DATA SUPPLIED below:
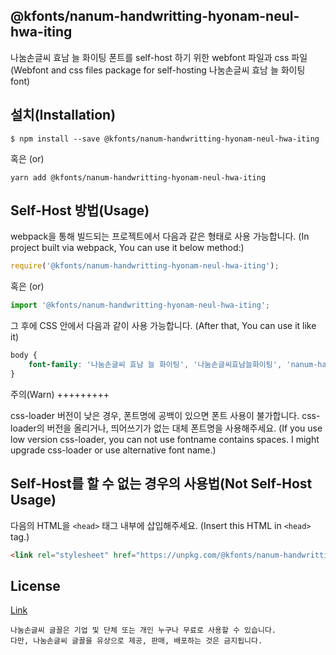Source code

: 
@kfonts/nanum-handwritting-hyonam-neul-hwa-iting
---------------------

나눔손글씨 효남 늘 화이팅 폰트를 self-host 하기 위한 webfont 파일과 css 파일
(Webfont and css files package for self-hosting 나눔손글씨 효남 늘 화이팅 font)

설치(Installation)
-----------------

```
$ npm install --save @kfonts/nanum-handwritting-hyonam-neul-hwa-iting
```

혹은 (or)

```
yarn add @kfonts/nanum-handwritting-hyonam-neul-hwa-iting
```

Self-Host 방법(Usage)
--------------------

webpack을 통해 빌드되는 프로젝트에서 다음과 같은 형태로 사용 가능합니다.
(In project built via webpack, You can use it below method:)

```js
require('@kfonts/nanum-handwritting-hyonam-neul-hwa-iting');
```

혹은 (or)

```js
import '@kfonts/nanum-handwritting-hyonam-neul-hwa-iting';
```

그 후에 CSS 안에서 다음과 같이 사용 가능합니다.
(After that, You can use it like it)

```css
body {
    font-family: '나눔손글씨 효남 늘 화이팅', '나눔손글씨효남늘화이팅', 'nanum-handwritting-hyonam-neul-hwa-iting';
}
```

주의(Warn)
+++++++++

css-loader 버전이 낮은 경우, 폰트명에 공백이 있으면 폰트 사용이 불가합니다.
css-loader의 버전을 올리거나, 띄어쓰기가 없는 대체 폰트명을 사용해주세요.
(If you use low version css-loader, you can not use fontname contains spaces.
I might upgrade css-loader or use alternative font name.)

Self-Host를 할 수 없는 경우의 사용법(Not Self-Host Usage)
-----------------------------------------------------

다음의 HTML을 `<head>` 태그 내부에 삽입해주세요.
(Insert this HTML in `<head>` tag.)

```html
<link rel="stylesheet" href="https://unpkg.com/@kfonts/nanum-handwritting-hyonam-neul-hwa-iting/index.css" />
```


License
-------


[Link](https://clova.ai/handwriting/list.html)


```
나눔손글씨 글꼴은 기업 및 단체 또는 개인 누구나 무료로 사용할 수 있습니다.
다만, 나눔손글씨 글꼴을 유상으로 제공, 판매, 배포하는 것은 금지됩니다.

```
End of DATA SUPPLIED.
TASK STATEMENT:
The number of lines in the data that contain the word "https" is all that should be stated.

WRITTEN RESPONSE:
2